Source: Health Products Regulatory Authority (IE) Revision Year: 2017 Publisher: Norton Healthcare Ltd, T/A IVAX Pharmaceuticals UK, Ridings Point, Whistler Drive, Castleford, West Yorkshire, WF10 5HX, United Kingdom
Pharmacotherapeutic group: psycholeptics; antipsychotics; butyrophenone derivatives
ATC code: N05AD01
Haloperidol is an antipsychotic belonging to the butyrophenones group. It is a potent central dopamine type 2 receptor antagonist, and at recommended doses, has low alpha-1 antiadrenergic activity and no antihistaminergic or anticholinergic activity.

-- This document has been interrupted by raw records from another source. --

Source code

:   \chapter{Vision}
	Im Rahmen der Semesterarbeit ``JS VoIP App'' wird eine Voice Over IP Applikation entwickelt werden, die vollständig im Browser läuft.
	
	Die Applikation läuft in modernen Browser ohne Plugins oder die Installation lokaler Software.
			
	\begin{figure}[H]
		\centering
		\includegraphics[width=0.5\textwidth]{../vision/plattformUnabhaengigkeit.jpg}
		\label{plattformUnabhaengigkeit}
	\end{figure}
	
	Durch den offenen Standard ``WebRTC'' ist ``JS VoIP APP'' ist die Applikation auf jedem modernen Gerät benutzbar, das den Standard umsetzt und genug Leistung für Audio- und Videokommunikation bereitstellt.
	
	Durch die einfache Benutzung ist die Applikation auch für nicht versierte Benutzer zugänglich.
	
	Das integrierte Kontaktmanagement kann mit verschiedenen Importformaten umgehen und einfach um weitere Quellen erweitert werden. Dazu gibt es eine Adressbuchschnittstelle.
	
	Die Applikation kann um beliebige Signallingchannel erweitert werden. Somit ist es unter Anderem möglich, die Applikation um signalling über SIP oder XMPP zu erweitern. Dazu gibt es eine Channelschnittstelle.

Haloperidol suppresses delusions and hallucinations as a direct consequence of blocking dopaminergic signalling in the mesolimbic pathway. The central dopamine blocking effect has activity on the basal ganglia (nigrostriatal bundles). Haloperidol causes efficient psychomotor sedation, which explains the favourable effect on mania and other agitation syndromes.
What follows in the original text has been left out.